There is a new name in pulse and specialty crops.

A newly incorporated, Saskatchewan-based company is expanding its reach in the pulse and specialty grain market. Harvest Grain Ltd is combining existing assets with new Saskatchewan acquisitions.

Shareholder David Nobbs said there has been a tremendous upheaval among pulse and specialty crop trading companies in recent years.

“Harvest Grain Ltd. is in this business for the long term and we look forward to earning both the trust and the business of farmers,” Nobbs said.

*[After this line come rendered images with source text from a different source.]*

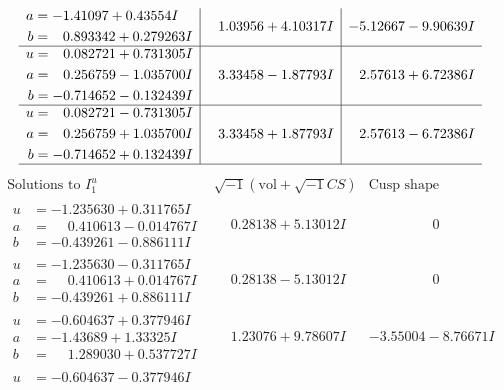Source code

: \documentclass[1p]{elsarticle_modified}
\theoremstyle{definition}
\newcommand{\I}{\sqrt{-1}}
\begin{document}
$$\begin{array}{c|c|c}
\begin{aligned}
a &= -1.41097 + 0.43554 I \\
b &= \phantom{-}0.893342 + 0.279263 I\end{aligned}
 & \phantom{-}1.03956 + 4.10317 I & -5.12667 - 9.90639 I \\ \hline\begin{aligned}
u &= \phantom{-}0.082721 + 0.731305 I \\
a &= \phantom{-}0.256759 - 1.035700 I \\
b &= -0.714652 - 0.132439 I\end{aligned}
 & \phantom{-}3.33458 - 1.87793 I & \phantom{-}2.57613 + 6.72386 I \\ \hline\begin{aligned}
u &= \phantom{-}0.082721 - 0.731305 I \\
a &= \phantom{-}0.256759 + 1.035700 I \\
b &= -0.714652 + 0.132439 I\end{aligned}
 & \phantom{-}3.33458 + 1.87793 I & \phantom{-}2.57613 - 6.72386 I\\
 \hline 
 \end{array}$$\newpage$$\begin{array}{c|c|c}  
\text{Solutions to }I^u_{1}& \I (\text{vol} + \sqrt{-1}CS) & \text{Cusp shape}\\
 \hline 
\begin{aligned}
u &= -1.235630 + 0.311765 I \\
a &= \phantom{-}0.410613 - 0.014767 I \\
b &= -0.439261 - 0.886111 I\end{aligned}
 & \phantom{-}0.28138 + 5.13012 I & \phantom{-0.000000 } 0 \\ \hline\begin{aligned}
u &= -1.235630 - 0.311765 I \\
a &= \phantom{-}0.410613 + 0.014767 I \\
b &= -0.439261 + 0.886111 I\end{aligned}
 & \phantom{-}0.28138 - 5.13012 I & \phantom{-0.000000 } 0 \\ \hline\begin{aligned}
u &= -0.604637 + 0.377946 I \\
a &= -1.43689 + 1.33325 I \\
b &= \phantom{-}1.289030 + 0.537727 I\end{aligned}
 & \phantom{-}1.23076 + 9.78607 I & -3.55004 - 8.76671 I \\ \hline\begin{aligned}
u &= -0.604637 - 0.377946 I \\

\end{aligned}
\end{array}$$
\end{document}
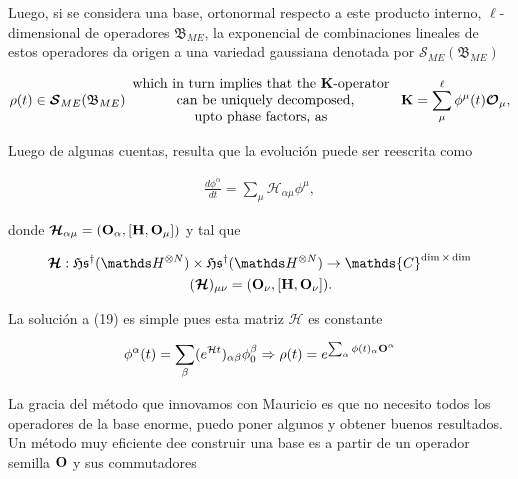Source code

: \documentclass{homework}
\begin{document}
Luego, si se considera una base, ortonormal respecto a este producto interno, $\ell$-dimensional de operadores $\mathfrak{B}_{ME}$, la exponencial de combinaciones lineales de estos operadores da origen a una variedad gaussiana denotada por $\bm{\mathcal{S}}_{ME}( \mathfrak{B}_{ME})$

\begin{equation}
    \rho(t) \in \bm{\mathcal{S}}_{ME}( \mathfrak{B}_{ME}) \begin{array}{c}
         \textnormal{which in turn implies that the ${\bf K}$-operator } \\
         \textnormal{ can be uniquely decomposed,} \\
         \textnormal{upto phase factors, as } 
    \end{array}
    {\bf K} = \sum_{\mu}^{\ell} \phi^{\mu}(t) \bm{\mathcal{O}}_{\mu},
\end{equation}

Luego de algunas cuentas, resulta que la evolución puede ser reescrita como

\begin{equation}
        \begin{split} {\frac{d\phi^{\alpha}}{dt}}{= \sum_{\mu} \bm{\mathcal{H}}_{\alpha \mu} \phi^{\mu}},
            \end{split}
    \end{equation}

donde $\bm{\mathcal{H}}_{\alpha \mu} = ({\bf O}_\alpha, [{\bf H}, {\bf O}_{\mu}])$ y tal que 

\begin{align*}
    \bm{\mathcal{H}} : \mathfrak{H}\mathfrak{s}^\dagger(\hilbert^{\otimes N}) & \times \mathfrak{H}\mathfrak{s}^\dagger(\hilbert^{\otimes N}) \rightarrow \mathds{C}^{\dim \times \dim} \\
    & (\bm{\mathcal{H}})_{\mu \nu} = ({\bf O}_{\nu}, [{\bf H}, {\bf O}_{\nu}]).
\end{align*}

La solución a (19) es simple pues esta matriz $\bm{\mathcal{H}}$ es constante

$$
\phi^\alpha(t) = \sum_{\beta} (e^{\mathcal{H} t})_{\alpha \beta} \phi_0^\beta \Rightarrow \rho(t) = e^{\sum_{\alpha} \phi(t)_{\alpha} {\bf O}^\alpha}
$$

La gracia del método que innovamos con Mauricio es que no necesito todos los operadores de la base enorme, puedo poner algunos y obtener buenos resultados. Un método muy eficiente dee construir una base es a partir de un operador semilla ${\bf O}$ y sus commutadores
\end{document}
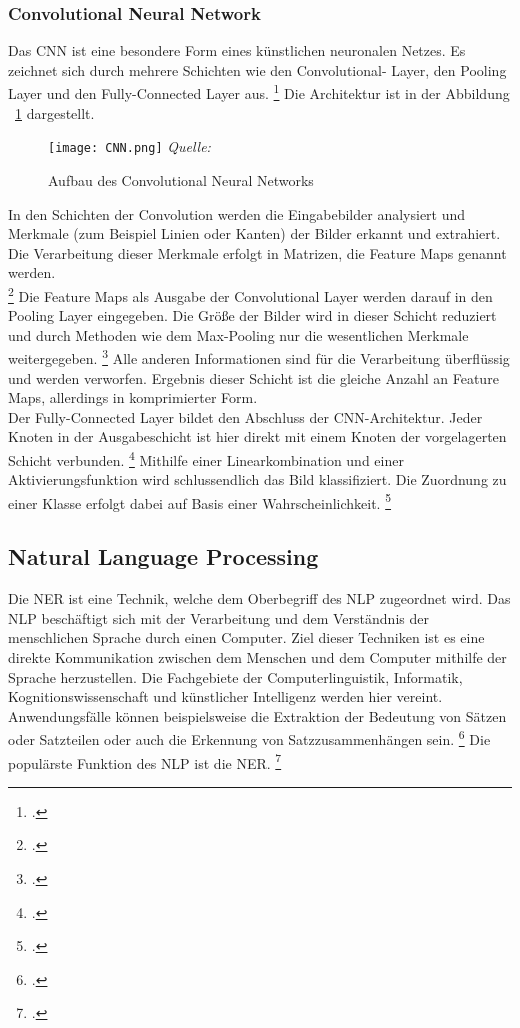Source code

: \subsubsection{Convolutional Neural Network}
Das \ac{CNN} ist eine besondere Form eines künstlichen neuronalen Netzes. Es zeichnet sich durch mehrere Schichten wie den Convolutional- Layer, den Pooling Layer und den Fully-Connected Layer aus. \footcite[\vglf][]{internationalconferenceonadvancesinelectronics2018}
Die Architektur ist in der Abbildung ~\ref{fig:CNN} dargestellt.
\\

\begin{figure}[H]
    \caption{Aufbau des Convolutional Neural Networks}\label{fig:CNN}
    \texttt{[image: CNN.png]}
    \textit{Quelle:~\cite[][]{alzubaidiReviewDeepLearning2021}}
\end{figure}

In den Schichten der Convolution werden die Eingabebilder analysiert und Merkmale (zum Beispiel Linien oder Kanten) der Bilder erkannt und extrahiert.
Die Verarbeitung dieser Merkmale erfolgt in Matrizen, die Feature Maps genannt werden. \\ \footcite[\vglf][ \& 328]{Goodfellow-2016}
Die Feature Maps als Ausgabe der Convolutional Layer werden darauf in den Pooling Layer eingegeben.
Die Größe der Bilder wird in dieser Schicht reduziert und durch Methoden wie dem Max-Pooling nur die wesentlichen Merkmale weitergegeben.  \footcite[\vglf][-339]{Goodfellow-2016}
Alle anderen Informationen sind für die Verarbeitung überflüssig und werden verworfen. Ergebnis dieser Schicht ist die gleiche Anzahl an Feature Maps, allerdings in komprimierter Form. \\
Der Fully-Connected Layer bildet den Abschluss der \ac{CNN}-Architektur. Jeder Knoten in der Ausgabeschicht ist hier direkt mit einem Knoten der vorgelagerten Schicht verbunden. \footcite[\vglf][]{aggarwal2021}
Mithilfe einer Linearkombination und einer Aktivierungsfunktion wird schlussendlich das Bild klassifiziert. Die Zuordnung zu einer Klasse erfolgt dabei auf Basis einer Wahrscheinlichkeit. \footcite[\vglf][]{tang2022}

\subsection{Natural Language Processing}
Die \acl{NER} ist eine Technik, welche dem Oberbegriff des \acl{NLP} zugeordnet wird. Das \ac{NLP} beschäftigt sich mit der Verarbeitung und dem Verständnis der menschlichen Sprache durch einen Computer.
Ziel dieser Techniken ist es eine direkte Kommunikation zwischen dem Menschen und dem Computer mithilfe der Sprache herzustellen. Die Fachgebiete der Computerlinguistik, Informatik, Kognitionswissenschaft und künstlicher Intelligenz werden hier vereint.
Anwendungsfälle können beispielsweise die Extraktion der Bedeutung von Sätzen oder Satzteilen oder auch die Erkennung von Satzzusammenhängen sein. \footcite[\vglf][ \& 2]{deng2018} Die populärste Funktion des \ac{NLP} ist die \acf{NER}. \footcite[\vglf][]{strobl2022}

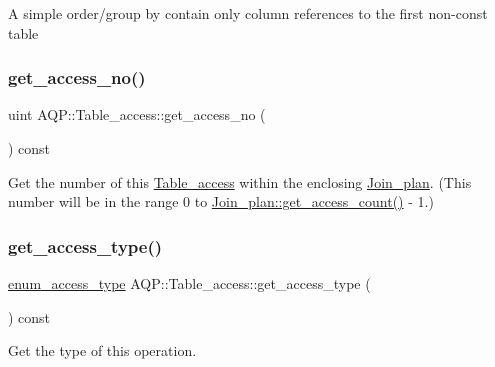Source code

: A \textquotesingle{}simple\textquotesingle{} order/group by contain only column references to the first non-\/const table\mbox{\label{classAQP_1_1Table__access_a157f02f305d45857fcba1274345b93f2}} 
\subsubsection{\texorpdfstring{get\+\_\+access\+\_\+no()}{get\_access\_no()}}
{\footnotesize\ttfamily uint A\+Q\+P\+::\+Table\+\_\+access\+::get\+\_\+access\+\_\+no (\begin{DoxyParamCaption}{ }\end{DoxyParamCaption}) const\hspace{0.3cm}{\ttfamily [inline]}}

Get the number of this \mbox{\hyperlink{classAQP_1_1Table__access}{Table\+\_\+access}} within the enclosing \mbox{\hyperlink{classAQP_1_1Join__plan}{Join\+\_\+plan}}. (This number will be in the range 0 to \mbox{\hyperlink{classAQP_1_1Join__plan_a92950b7a49e0702cf5490b0f0797a076}{Join\+\_\+plan\+::get\+\_\+access\+\_\+count()}} -\/ 1.) \mbox{\label{classAQP_1_1Table__access_aa0f6bf2c2cdc429e39313adcec8745e3}} 
\subsubsection{\texorpdfstring{get\+\_\+access\+\_\+type()}{get\_access\_type()}}
{\footnotesize\ttfamily \mbox{\hyperlink{namespaceAQP_a4aaae4a1dc295a865368c9822d4dd0a5}{enum\+\_\+access\+\_\+type}} A\+Q\+P\+::\+Table\+\_\+access\+::get\+\_\+access\+\_\+type (\begin{DoxyParamCaption}{ }\end{DoxyParamCaption}) const\hspace{0.3cm}{\ttfamily [inline]}}

Get the type of this operation. \mbox{\label{classAQP_1_1Table__access_a8aec8683398027cb6a5302c344285113}} 
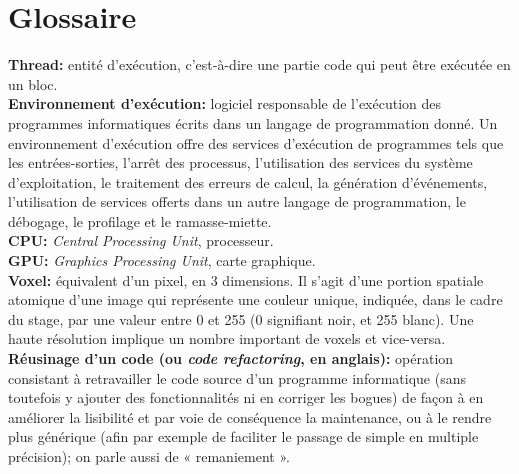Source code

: \documentclass[10pt]{report}
\begin{document}
\chapter*{Glossaire}
\noindent 
\textbf{Thread:} entité d'exécution, c'est-à-dire une partie code qui peut être exécutée en un bloc. \vspace{2cm} 
\textbf{\\Environnement d'exécution:}  logiciel responsable de l'exécution des programmes informatiques écrits dans un langage de programmation donné. Un environnement d'exécution offre des services d'exécution de programmes tels que les entrées-sorties, l'arrêt des processus, l'utilisation des services du système d'exploitation, le traitement des erreurs de calcul, la génération d'événements, l'utilisation de services offerts dans un autre langage de programmation, le débogage, le profilage et le ramasse-miette.\vspace{2cm} 
\textbf{\\CPU:} \textit{Central Processing Unit}, processeur. \vspace{2cm}
\textbf{\\GPU:} \textit{Graphics Processing Unit}, carte graphique.  \vspace{2cm}
\textbf{\\Voxel:} équivalent d'un pixel, en 3 dimensions. Il s'agit d'une portion spatiale atomique d'une image qui représente une couleur unique, indiquée, dans le cadre du stage, par une valeur entre 0 et 255 (0 signifiant noir, et 255 blanc). Une haute résolution implique un nombre important de voxels et vice-versa.  \vspace{2cm}
\textbf{\\Réusinage d'un code (ou \textit{code refactoring}, en anglais):} opération consistant à retravailler le code source d'un programme informatique (sans toutefois y ajouter des fonctionnalités ni en corriger les bogues) de façon à en améliorer la lisibilité et par voie de conséquence la maintenance, ou à le rendre plus générique (afin par exemple de faciliter le passage de simple en multiple précision); on parle aussi de « remaniement ». \\


\end{document}
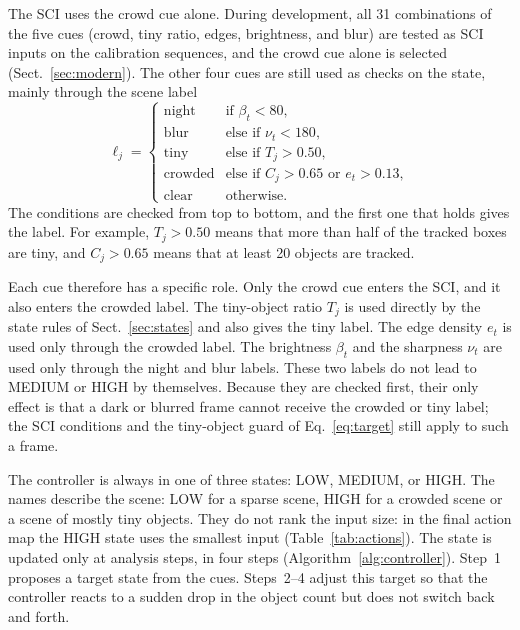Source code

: \documentclass[pdflatex,sn-mathphys-num,iicol]{sn-jnl}
\makeatletter
\def\subsectionfont{\reset@font\fontfamily{\rmdefault}\fontsize{10bp}{12bp}\bfseries\selectfont\raggedright\boldmath}
\renewcommand\subsection{\@startsection{subsection}{2}{\z@}{-7pt \@plus -2pt \@minus -2pt}{3pt}{\subsectionfont}}
\makeatother
\begin{document}
The SCI uses the crowd cue alone. During development, all 31 combinations of
the five cues (crowd, tiny ratio, edges, brightness, and blur) are tested as
SCI inputs on the calibration sequences, and the crowd cue alone is selected
(Sect.~\ref{sec:modern}). The other four cues are still used as checks on the
state, mainly through the scene label
\begin{equation}
\ell_j=\begin{cases}
\text{night}   & \text{if } \beta_t<80,\\
\text{blur}    & \text{else if } \nu_t<180,\\
\text{tiny}    & \text{else if } T_j>0.50,\\
\text{crowded} & \text{else if } C_j>0.65 \text{ or } e_t>0.13,\\
\text{clear}   & \text{otherwise.}
\end{cases}
\label{eq:label}
\end{equation}
The conditions are checked from top to bottom, and the first one that holds
gives the label. For example, $T_j>0.50$ means that more than half of the
tracked boxes are tiny, and $C_j>0.65$ means that at least 20 objects are
tracked.

Each cue therefore has a specific role. Only the crowd cue enters the SCI,
and it also enters the crowded label. The tiny-object ratio $T_j$ is used directly by the state rules of
Sect.~\ref{sec:states} and also gives the tiny label. The edge density $e_t$
is used only through the crowded label. The brightness $\beta_t$ and the
sharpness $\nu_t$ are used only through the night and blur labels. These two
labels do not lead to MEDIUM or HIGH by themselves. Because they are checked
first, their only effect is that a dark or blurred frame cannot receive the
crowded or tiny label; the SCI conditions and the tiny-object guard of
Eq.~\eqref{eq:target} still apply to such a frame.

\subsection{Three-state controller}\label{sec:states}
The controller is always in one of three states: LOW, MEDIUM, or HIGH. The
names describe the scene: LOW for a sparse scene, HIGH for a crowded scene or
a scene of mostly tiny objects. They do not rank the input size: in the final
action map the HIGH state uses the smallest input (Table~\ref{tab:actions}).
The state is updated only at analysis steps, in four steps
(Algorithm~\ref{alg:controller}). Step~1 proposes a target state from the
cues. Steps~2--4 adjust this target so that the controller reacts to a sudden
drop in the object count but does not switch back and forth.
\end{document}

Bornhorst Seeds Ltd. at St. Gregor, Sask., a Canary seed buyer and processor, is an existing asset of the company. In the near term, all grain transactions will occur through Bornhorst, which is fully licensed and bonded by the Canadian Grain Commission. Over time, the name will transition to Harvest Grain.

In southeast Saskatchewan, Harvest Grain is taking full ownership of Harvest Milling at Fillmore, Sask., buying out the 50 per cent share previously owned by the Lionel Kambeitz led KF Homestead Properties Inc. The plant handles a wide range of specialty crops.

Harvest Grain Ltd. has also purchased a specialty crop facility at Zealandia in west central Saskatchewan. The plant was previously owned by Global Food and Ingredients which went into receivership in the spring. Before that, the facility was owned by Canpulse Foods, which sold it to Global Food and Ingredients.

Harvest Grain Ltd. has three shareholders led by Nobbs. The other shareholders are Saskatchewan farmer and specialty crop grain facility manager Terry Arnold and specialty crop trader and businessman Rajesh Jain.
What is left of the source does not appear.